EXERCISE OBJECTIVE: In the listing below, count every line that contains "such". Give nothing but the number.

◆ ◆ ◆ ◆ ◆

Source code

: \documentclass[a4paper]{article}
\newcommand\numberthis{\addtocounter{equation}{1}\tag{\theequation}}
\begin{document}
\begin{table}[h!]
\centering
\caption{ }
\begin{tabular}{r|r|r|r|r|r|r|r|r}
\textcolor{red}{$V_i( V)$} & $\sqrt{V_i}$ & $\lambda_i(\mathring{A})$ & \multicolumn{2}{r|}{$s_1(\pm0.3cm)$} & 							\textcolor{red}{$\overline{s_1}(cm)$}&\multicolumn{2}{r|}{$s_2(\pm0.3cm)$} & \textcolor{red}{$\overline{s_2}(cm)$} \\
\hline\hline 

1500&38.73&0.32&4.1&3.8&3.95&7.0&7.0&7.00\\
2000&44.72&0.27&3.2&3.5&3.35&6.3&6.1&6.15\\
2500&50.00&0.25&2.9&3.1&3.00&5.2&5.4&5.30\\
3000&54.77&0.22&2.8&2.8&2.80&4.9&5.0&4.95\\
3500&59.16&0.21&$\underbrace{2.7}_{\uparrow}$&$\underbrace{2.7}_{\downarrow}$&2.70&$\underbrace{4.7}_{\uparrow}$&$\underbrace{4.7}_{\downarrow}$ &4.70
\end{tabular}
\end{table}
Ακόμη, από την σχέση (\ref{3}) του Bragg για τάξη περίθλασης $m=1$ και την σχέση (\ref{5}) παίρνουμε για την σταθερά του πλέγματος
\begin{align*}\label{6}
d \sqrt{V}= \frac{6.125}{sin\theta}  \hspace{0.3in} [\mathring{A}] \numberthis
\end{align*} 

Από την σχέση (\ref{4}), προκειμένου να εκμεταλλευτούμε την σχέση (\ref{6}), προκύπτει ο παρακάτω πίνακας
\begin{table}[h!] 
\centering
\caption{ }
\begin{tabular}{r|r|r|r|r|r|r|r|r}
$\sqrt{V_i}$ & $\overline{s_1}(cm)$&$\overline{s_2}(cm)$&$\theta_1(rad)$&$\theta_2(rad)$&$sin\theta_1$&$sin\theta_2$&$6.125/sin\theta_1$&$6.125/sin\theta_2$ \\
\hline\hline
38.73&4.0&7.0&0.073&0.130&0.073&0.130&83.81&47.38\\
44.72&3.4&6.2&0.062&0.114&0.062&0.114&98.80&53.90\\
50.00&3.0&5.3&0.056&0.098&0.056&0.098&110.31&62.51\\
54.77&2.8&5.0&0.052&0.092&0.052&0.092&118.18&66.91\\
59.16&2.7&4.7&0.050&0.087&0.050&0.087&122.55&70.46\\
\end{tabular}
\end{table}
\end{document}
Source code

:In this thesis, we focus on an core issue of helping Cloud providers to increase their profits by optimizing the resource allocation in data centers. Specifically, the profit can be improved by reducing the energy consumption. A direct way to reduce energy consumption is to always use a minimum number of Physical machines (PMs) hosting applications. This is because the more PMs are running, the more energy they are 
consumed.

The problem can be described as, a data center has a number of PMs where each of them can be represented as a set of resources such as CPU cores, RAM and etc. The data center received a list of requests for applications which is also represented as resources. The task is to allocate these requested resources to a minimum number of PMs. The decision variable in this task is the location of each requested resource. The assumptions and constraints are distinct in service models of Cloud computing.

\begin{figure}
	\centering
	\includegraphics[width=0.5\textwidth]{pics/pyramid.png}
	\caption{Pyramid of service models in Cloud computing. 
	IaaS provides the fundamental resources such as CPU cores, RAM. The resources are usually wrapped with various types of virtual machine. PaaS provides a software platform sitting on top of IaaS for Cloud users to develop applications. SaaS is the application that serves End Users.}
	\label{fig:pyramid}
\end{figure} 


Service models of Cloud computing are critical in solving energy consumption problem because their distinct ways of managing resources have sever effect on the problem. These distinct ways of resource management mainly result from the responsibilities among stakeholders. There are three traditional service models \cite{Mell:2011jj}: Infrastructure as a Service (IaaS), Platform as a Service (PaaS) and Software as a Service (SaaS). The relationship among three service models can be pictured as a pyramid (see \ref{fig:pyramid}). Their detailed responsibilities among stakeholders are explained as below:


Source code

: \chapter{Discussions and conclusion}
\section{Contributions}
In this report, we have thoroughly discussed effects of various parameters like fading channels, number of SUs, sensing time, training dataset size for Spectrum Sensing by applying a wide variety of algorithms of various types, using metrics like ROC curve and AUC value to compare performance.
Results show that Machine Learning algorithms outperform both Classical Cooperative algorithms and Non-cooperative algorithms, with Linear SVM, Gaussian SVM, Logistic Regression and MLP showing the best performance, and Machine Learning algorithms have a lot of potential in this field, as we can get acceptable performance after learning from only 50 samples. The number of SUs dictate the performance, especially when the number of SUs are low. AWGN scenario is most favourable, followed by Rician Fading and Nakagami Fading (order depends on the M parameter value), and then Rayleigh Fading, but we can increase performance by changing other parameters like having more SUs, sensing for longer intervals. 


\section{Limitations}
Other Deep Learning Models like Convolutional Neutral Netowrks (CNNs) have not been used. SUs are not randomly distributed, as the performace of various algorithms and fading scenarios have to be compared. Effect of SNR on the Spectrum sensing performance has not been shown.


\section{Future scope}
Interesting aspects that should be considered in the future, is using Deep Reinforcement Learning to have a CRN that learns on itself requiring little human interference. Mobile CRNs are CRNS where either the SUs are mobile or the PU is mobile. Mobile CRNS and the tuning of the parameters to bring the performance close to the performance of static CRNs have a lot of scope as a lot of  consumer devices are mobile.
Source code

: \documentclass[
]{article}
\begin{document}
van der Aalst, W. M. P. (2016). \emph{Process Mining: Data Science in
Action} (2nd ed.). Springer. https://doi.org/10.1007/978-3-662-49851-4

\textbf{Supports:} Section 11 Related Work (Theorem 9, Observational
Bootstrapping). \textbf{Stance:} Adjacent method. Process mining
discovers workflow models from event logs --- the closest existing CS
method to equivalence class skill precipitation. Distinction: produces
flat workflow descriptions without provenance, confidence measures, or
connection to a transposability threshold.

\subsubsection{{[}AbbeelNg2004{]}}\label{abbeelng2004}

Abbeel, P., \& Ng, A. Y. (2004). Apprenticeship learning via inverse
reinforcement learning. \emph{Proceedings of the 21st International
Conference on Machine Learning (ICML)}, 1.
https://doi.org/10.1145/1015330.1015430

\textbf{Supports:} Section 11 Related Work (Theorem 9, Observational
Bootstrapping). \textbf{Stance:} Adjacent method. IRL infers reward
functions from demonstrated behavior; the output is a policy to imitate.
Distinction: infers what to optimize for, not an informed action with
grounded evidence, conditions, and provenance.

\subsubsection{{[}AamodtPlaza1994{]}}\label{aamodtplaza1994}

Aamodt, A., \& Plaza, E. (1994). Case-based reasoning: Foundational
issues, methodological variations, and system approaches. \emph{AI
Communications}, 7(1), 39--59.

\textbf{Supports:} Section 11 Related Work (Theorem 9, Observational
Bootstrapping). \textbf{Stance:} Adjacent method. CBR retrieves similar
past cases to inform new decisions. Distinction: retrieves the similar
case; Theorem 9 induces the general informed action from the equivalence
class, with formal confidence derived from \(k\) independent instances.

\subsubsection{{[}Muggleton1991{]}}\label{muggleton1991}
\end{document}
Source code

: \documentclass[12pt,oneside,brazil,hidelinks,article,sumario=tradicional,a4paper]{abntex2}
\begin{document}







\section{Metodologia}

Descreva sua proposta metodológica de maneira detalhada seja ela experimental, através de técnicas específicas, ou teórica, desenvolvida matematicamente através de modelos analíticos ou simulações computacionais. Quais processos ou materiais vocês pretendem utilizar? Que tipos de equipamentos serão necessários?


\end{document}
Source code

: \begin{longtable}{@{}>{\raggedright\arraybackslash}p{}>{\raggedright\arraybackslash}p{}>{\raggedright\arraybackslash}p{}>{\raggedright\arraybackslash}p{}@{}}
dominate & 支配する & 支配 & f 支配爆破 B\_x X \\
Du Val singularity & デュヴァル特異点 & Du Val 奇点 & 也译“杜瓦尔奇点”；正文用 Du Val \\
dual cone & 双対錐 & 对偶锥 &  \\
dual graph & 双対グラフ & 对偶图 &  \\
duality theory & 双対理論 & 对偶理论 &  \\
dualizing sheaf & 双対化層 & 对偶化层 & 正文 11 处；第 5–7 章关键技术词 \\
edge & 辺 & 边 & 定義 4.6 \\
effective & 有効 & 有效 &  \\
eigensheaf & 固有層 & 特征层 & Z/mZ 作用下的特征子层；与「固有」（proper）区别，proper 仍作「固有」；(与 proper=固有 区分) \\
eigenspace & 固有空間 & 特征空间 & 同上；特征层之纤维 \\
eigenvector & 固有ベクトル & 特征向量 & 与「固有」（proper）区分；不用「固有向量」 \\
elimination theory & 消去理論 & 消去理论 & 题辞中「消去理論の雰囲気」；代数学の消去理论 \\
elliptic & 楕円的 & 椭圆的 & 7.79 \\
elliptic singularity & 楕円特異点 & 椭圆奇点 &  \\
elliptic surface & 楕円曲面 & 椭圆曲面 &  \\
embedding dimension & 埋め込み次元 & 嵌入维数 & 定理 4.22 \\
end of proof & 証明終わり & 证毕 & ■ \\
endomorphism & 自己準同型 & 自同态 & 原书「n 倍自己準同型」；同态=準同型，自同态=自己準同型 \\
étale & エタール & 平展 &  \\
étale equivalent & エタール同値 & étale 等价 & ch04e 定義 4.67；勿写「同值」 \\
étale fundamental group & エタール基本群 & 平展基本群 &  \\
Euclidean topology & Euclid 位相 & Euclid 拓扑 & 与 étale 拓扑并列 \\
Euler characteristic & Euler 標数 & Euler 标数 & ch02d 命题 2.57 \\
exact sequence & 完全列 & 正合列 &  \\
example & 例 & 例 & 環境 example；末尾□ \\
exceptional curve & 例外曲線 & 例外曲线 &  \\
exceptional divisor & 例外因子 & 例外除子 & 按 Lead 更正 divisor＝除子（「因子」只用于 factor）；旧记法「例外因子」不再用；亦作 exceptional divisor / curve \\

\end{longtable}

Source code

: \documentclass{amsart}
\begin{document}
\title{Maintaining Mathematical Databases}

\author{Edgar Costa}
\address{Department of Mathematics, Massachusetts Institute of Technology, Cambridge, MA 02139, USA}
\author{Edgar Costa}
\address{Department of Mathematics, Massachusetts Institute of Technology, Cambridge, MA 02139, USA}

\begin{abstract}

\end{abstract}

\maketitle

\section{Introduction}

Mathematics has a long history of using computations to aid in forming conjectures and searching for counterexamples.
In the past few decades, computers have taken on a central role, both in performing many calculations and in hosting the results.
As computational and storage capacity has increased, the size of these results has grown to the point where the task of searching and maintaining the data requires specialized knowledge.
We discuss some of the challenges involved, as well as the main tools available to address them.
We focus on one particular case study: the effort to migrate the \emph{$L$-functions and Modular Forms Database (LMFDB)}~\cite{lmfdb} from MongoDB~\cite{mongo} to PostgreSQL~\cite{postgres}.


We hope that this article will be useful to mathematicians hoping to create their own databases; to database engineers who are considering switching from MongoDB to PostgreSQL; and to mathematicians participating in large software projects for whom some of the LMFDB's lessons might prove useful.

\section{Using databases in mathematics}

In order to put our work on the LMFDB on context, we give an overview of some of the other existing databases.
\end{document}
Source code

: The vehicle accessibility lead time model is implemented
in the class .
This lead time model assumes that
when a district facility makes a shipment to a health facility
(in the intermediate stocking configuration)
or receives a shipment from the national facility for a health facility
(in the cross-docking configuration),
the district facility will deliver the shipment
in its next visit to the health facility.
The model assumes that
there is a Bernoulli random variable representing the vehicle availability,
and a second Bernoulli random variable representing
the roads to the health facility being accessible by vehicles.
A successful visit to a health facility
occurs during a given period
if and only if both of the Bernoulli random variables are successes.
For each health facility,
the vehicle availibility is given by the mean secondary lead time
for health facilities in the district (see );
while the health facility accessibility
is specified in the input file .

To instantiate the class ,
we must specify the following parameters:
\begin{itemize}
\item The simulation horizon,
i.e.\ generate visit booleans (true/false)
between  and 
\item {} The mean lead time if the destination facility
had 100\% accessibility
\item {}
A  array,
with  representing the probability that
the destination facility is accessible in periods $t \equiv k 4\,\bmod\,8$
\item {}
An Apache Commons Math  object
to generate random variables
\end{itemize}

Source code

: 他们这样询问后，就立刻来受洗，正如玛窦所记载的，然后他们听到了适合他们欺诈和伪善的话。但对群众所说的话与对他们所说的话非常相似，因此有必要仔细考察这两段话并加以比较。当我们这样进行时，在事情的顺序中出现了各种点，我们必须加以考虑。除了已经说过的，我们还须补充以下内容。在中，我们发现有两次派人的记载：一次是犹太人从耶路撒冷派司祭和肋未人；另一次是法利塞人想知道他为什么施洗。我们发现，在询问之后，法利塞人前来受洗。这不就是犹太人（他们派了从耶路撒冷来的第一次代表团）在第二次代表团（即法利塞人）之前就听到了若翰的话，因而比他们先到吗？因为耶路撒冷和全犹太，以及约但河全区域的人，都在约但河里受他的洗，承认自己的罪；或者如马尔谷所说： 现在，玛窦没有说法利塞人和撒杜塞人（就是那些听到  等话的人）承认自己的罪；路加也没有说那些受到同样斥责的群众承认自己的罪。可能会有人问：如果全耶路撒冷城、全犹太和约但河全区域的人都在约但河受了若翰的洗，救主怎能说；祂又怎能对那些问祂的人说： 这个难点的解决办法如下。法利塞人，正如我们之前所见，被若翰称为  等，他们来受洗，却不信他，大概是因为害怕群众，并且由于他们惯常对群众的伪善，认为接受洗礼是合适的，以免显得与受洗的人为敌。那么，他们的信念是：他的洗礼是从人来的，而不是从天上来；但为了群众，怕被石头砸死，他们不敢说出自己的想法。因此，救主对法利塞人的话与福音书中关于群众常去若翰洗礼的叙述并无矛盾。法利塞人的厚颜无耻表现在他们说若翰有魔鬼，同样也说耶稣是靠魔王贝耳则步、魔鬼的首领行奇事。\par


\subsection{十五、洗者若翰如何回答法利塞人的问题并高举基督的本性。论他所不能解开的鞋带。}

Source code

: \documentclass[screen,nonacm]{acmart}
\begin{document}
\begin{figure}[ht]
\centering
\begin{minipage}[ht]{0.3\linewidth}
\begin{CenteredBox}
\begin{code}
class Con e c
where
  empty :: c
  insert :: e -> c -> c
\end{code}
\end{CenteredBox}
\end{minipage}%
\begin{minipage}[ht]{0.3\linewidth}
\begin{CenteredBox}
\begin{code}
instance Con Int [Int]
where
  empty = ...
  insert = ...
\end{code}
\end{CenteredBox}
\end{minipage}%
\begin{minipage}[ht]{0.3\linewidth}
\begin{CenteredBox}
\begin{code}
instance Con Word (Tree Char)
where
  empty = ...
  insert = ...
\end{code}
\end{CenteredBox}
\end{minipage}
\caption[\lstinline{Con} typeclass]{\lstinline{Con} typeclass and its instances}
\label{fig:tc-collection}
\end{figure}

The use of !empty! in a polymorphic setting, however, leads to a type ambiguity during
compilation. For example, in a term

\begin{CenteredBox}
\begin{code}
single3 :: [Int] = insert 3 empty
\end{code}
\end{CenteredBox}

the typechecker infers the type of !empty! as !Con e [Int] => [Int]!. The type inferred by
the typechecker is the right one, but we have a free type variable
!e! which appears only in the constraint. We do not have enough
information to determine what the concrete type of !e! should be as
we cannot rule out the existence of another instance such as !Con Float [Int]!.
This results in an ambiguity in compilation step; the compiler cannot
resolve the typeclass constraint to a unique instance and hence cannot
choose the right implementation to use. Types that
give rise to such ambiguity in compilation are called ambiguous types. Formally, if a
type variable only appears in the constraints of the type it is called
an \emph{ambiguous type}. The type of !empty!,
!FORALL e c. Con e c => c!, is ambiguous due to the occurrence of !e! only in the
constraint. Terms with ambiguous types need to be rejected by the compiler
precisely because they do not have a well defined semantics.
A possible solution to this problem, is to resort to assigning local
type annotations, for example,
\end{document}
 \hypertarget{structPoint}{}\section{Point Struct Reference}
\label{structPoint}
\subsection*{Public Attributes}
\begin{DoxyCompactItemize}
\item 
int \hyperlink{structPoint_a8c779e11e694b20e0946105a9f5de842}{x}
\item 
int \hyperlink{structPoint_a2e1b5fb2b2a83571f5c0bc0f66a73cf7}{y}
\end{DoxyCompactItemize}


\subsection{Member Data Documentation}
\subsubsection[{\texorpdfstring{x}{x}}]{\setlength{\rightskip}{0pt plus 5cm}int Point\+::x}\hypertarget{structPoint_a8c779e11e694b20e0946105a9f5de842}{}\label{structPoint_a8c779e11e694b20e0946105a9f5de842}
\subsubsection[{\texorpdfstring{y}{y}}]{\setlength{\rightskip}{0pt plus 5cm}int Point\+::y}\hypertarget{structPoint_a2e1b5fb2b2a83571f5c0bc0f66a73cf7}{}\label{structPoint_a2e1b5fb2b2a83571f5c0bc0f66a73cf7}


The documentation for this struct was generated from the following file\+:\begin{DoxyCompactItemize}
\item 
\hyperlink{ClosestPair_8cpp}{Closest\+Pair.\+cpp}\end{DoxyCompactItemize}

◆ ◆ ◆ ◆ ◆

ANSWER SPACE: 4